This year the conference is being hosted by the Reformed Baptist Church of Harare, Zimbabwe at the Louis Mountbatten Primary School. The church is pastored by Joseph Soko, who is seen above welcoming us to the conference, which started this evening at 19.00 hours. I drove from Zambia with Felistas yesterday, arriving in Harare, the capital city of Zimbabwe, at around 22.00 hours. Whereas everyone else from Zambia drove in today, I came in yesterday because I was the first preacher at the conference and was scheduled to preach tonight. I really needed to be fresh. Thankfully, Felistas’ immediate elder sister and her family live in Harare, and so coming one day earlier was a bonus for everyone.
Although the meeting hall was well decorated, we were welcomed to the conference at 19.00 hours by pitch black darkness. There was no electricity! As the chairman of the Sola 5 steering committee, Christo Beetge, was trying to figure out how we could sing from song sheets in the dark, I said to him, “Welcome to Africa!” While efforts were being made to get a rather reluctant generator going, Christo commenced the meeting—yes, in the dark—with a few candles and torches to barely enable us see that we were not alone in the meeting hall!
As already stated above, Joseph Soko came forward to give a word of welcome. He assured us that Zimbabwe is full of peace-loving people and so he wanted us to feel at home. He apologized for the inconveniences we were likely to face while in the country. He then asked Christo Beetge to read Acts 10:30-33 (see picture above) as his concluding remarks, applying it to all of us who had come to the conference. He ended by quoting Spurgeon who said that the Bible is like a lion that did not need to be defended. All you need to do is to release it from the cage and it will defend itself!Christo then read Daniel 4:28ff and then prayed. The fact that Christo was led to the very text I was intending to preach on was a great confirmation that God really wanted me to preach on his sovereignty based on this text. We then stood up and sang, “Come Thou Fount of every blessing”. We all sang using light from candles, cellphones and torches (as can be seen in the picture above as Christo sang with a candle on one side and a torch in his hand).
This year the theme of the conference is "God's Grace Today". I preached the first message on “The Sovereign Nature of God” being the fountain of God's grace. Thankfully, my sermon notes were on my Sony e-Reader and so I was able to read them in the dark. My sermon essentially comprised four points, from the confession of King Nebuchadnezzar:
- The sovereign nature of God talks about his kingship. The Lord is king! “His dominion is an eternal dominion; his kingdom endures from generation to generation” (Daniel 4:34).

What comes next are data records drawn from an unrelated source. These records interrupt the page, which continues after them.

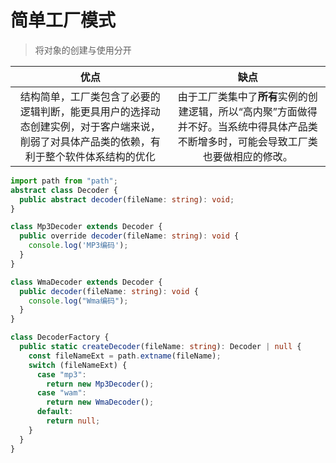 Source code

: # 简单工厂模式

> 将对象的创建与使用分开

优点|缺点
:-:|:-:
结构简单，工厂类包含了必要的逻辑判断，能更具用户的选择动态创建实例，对于客户端来说，削弱了对具体产品类的依赖，有利于整个软件体系结构的优化|由于工厂类集中了**所有**实例的创建逻辑，所以“高内聚”方面做得并不好。当系统中得具体产品类不断增多时，可能会导致工厂类也要做相应的修改。

```typescript
import path from "path";
abstract class Decoder {
  public abstract decoder(fileName: string): void;
}

class Mp3Decoder extends Decoder {
  public override decoder(fileName: string): void {
    console.log('MP3编码');
  }
}

class WmaDecoder extends Decoder {
  public decoder(fileName: string): void {
    console.log("Wma编码");
  }
}

class DecoderFactory {
  public static createDecoder(fileName: string): Decoder | null {
    const fileNameExt = path.extname(fileName);
    switch (fileNameExt) {
      case "mp3":
        return new Mp3Decoder();
      case "wam":
        return new WmaDecoder();
      default:
        return null;
    }
  }
}
```
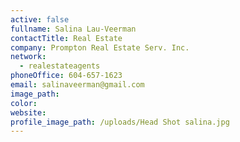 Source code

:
 ```yaml
---
active: false
fullname: Salina Lau-Veerman
contactTitle: Real Estate
company: Prompton Real Estate Serv. Inc.
network:
  - realestateagents
phoneOffice: 604-657-1623
email: salinaveerman@gmail.com
image_path:
color:
website:
profile_image_path: /uploads/Head Shot salina.jpg
---
```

- You only appreciate the sovereign nature of God when you contrast it with human sovereignty. “All the peoples of the earth are regarded as nothing” (Daniel 4:35).
- The sovereign nature of God when rightly understood must include the concept of absolute power. “He does as he pleases with the powers of heaven and the peoples of the earth” (Daniel 4:35). Our election unto salvation by the grace of God finds its bearing here.
- The most difficult aspect of the sovereign nature of God is the fact that it is irresistible. “No one can hold back his hand or say to him: ‘What have you done?’” (Daniel 4:35).
Just as this Gentile king was brought face to face with the reality of God’s sovereignty by his dealings with Israel, I made an urgent plea that we should so order our lives as believers that unbelievers will meet with our God in his sovereignty as they relate with us. I also appealed to those who battle with this reality to bring their hearts to Christ so that by his saving power he might bring them to worship the true God who is sovereign on earth and in heaven. That is the only way they will worship him as God for all eternity.
We sang in closing “Guide me, O Thou great Jehovah”. Christo closed the meeting and supper was served. Due to the lack of electricity, many things suffered, including the allocation of sleeping places. This had to be done by candle light and torches as can be seen above. By the time I left, which was just before 21.30 hours, we still did not have any electricity. Welcome to the real Africa!